A \(p\)-by-\(p\) symmetric matrix (default = NULL) specifying the edge weights. If NULL, weights are generated block-wise according to weight.dists and weight.paras.

weight.dists

A list (default = list("gamma", "unif")) specifying the sampling distribution for each block of weights. Its length determines how the distributions are assigned:

  • length = 1: Same specification for all blocks.

  • length = 2: First for within-group blocks, second for between-group blocks.

  • length = \(K + K(K-1)/2\): Full specification for each block.

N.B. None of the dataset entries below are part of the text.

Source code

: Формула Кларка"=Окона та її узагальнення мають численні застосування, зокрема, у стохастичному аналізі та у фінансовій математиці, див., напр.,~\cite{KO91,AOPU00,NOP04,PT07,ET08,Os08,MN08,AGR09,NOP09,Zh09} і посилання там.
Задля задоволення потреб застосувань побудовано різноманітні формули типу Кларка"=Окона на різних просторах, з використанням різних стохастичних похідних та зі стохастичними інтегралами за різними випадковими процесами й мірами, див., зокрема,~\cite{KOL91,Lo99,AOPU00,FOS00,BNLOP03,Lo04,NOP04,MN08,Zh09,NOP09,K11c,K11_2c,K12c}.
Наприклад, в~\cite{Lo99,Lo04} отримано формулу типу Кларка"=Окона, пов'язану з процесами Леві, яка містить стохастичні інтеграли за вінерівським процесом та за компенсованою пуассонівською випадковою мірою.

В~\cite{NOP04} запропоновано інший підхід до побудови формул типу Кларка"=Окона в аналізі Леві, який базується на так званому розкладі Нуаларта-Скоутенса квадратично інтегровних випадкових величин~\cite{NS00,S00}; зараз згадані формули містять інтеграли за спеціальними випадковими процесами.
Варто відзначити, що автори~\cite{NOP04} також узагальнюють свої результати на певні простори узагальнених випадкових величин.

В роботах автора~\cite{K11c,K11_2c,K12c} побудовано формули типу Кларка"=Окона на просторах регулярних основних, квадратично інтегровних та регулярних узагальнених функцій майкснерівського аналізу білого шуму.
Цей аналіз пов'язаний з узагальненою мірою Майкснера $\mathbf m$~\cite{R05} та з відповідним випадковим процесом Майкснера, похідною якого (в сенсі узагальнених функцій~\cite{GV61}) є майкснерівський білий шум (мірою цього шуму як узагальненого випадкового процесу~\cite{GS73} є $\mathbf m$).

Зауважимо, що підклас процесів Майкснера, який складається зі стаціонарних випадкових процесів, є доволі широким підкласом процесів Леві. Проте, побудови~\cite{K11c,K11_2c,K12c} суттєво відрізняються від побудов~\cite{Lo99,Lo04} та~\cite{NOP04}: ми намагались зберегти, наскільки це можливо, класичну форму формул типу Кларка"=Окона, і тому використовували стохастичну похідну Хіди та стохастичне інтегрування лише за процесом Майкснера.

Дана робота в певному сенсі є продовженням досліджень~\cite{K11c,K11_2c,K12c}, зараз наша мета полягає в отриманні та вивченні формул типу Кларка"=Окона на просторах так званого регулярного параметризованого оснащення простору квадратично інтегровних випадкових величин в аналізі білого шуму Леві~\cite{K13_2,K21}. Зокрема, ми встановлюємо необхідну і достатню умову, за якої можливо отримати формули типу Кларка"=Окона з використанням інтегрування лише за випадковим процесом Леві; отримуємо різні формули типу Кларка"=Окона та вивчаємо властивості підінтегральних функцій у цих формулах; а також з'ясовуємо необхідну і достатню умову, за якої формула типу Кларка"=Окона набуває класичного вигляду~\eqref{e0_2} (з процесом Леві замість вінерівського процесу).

The first \(K\) elements correspond to within-group blocks with indices 1, ..., K, and the remaining \(K(K-1)/2\) elements correspond to between-group blocks ordered as (1,2), (1,3), ..., (1,K), (2,3), ..., (K-1,K).

Each element of weight.dists can be:

  1. A string specifying the distribution family. Accepted distributions (base R samplers in parentheses) include:

    • "beta": Beta distribution (rbeta)

    • "cauchy": Cauchy distribution (rcauchy).

    • "chisq": Chi-squared distribution (rchisq).

    • "exp": Exponential distribution (rexp).

    • "f": F distribution (rf).

    • "gamma": Gamma distribution (rgamma).

    • "lnorm": Log normal distribution (rlnorm).

    • "norm": Normal distribution (rnorm).

    • "t": Student's t distribution (rt).

    • "unif": Uniform distribution (runif).

    • "weibull": Weibull distribution (rweibull).

  2. A user-supplied function used for sampling. The function must accept an argument n specifying the number of samples.

weight.paras

A list (default = list(c(shape = 1e4, rate = 1e2), c(min = 0, max = 5))) specifying the parameters associated with weight.dists. It must follow the same length rules as weight.dists. Each element should be a named vector or list suitable for the corresponding sampler.

min.eig

A scalar (default = 0.1) specifying the minimum eigenvalue target for the precision matrix. A diagonal shift ensures positive definiteness.

Value

A list with the following components:

Omega

The precision matrix with SBM block structure.

Sigma

The covariance matrix, i.e., the inverse of Omega.

sparsity

Proportion of zero entries in Omega.

membership

An integer vector specifying the group membership.

Details

Edge sampling. Within- and between-group edges are sampled independently according to Bernoulli distributions specified by prob.mat, or by within.prob and between.prob if prob.mat is not supplied.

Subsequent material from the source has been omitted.